Question

Vectors:
question below
only 7b. I need explanation why the answer is k is greater than or equal to zero

Answer 1

answer: \(k \ge 0\)

Answer 2

\[|a||b|~cos\alpha=a\cdot b\]

|a| = sqrt(2), |b| = k, a.b = k

Answer 3

but the real question is in the fact that (0,0) is 90 degrees to all other vectors, and cannot possibly be 45 degree with 1,1

Answer 4

why it can't be 45 degrees with 1,1?

Answer 5

0,0 dot 1,1 = 0, and when a dot product is zero, the vectors are 90 degrees

Answer 6

consider this in 3 dimensions:

1,1,0
0,k,0
and
0,0,1

when k=0, all we are left with is 1,1,0 and 0,0,1

Answer 7

sorry, i 'm still trying to understand this :/
where did you get 0,0,1?

Answer 8

its a vector that is perpendicular to all other vectors in the xy plane; the zero vector in they xy plane is actually a part of the 0,0,1 vector, or line, in xyz space

Answer 9

oh ok :)

Answer 10

k=0 seems problematic.

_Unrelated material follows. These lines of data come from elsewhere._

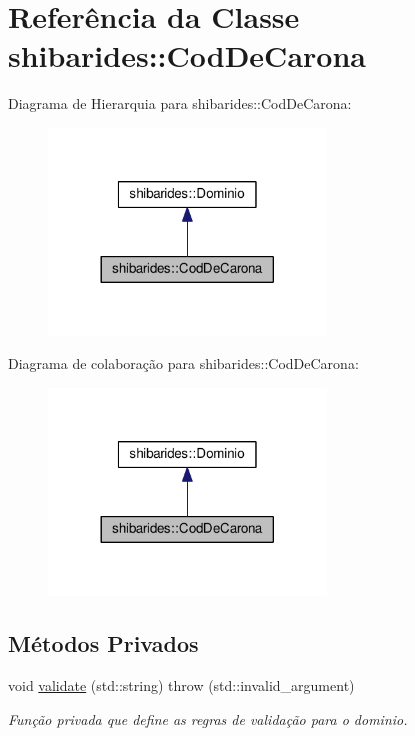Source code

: \hypertarget{classshibarides_1_1CodDeCarona}{}\section{Referência da Classe shibarides\+:\+:Cod\+De\+Carona}
\label{classshibarides_1_1CodDeCarona}


Diagrama de Hierarquia para shibarides\+:\+:Cod\+De\+Carona\+:\nopagebreak
\begin{figure}[H]
\begin{center}
\leavevmode
\includegraphics[width=209pt]{classshibarides_1_1CodDeCarona__inherit__graph}
\end{center}
\end{figure}


Diagrama de colaboração para shibarides\+:\+:Cod\+De\+Carona\+:\nopagebreak
\begin{figure}[H]
\begin{center}
\leavevmode
\includegraphics[width=209pt]{classshibarides_1_1CodDeCarona__coll__graph}
\end{center}
\end{figure}
\subsection*{Métodos Privados}
\begin{DoxyCompactItemize}
\item 
void \hyperlink{classshibarides_1_1CodDeCarona_a2713cdc938576b30a6f7e59ddc67a848}{validate} (std\+::string)  throw (std\+::invalid\+\_\+argument)
\begin{DoxyCompactList}\small\item\em Função privada que define as regras de validação para o dominio. \end{DoxyCompactList}\end{DoxyCompactItemize}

But here is what they are thinking:

\[ a \cdot b = |a| |b| \cos \theta \]
\[ |a| = \sqrt{2} , |b|= |k| , \cos \theta= \frac{1}{\sqrt{2}}\]
\[ a \cdot b = k = \sqrt{2} \ |k| \frac{1}{\sqrt{2}} \\
k= |k|\]
k≥0 is the solution

Answer 11

to clrify the picture with @amistre64 permition:

the angle will always be 45º if k is positive.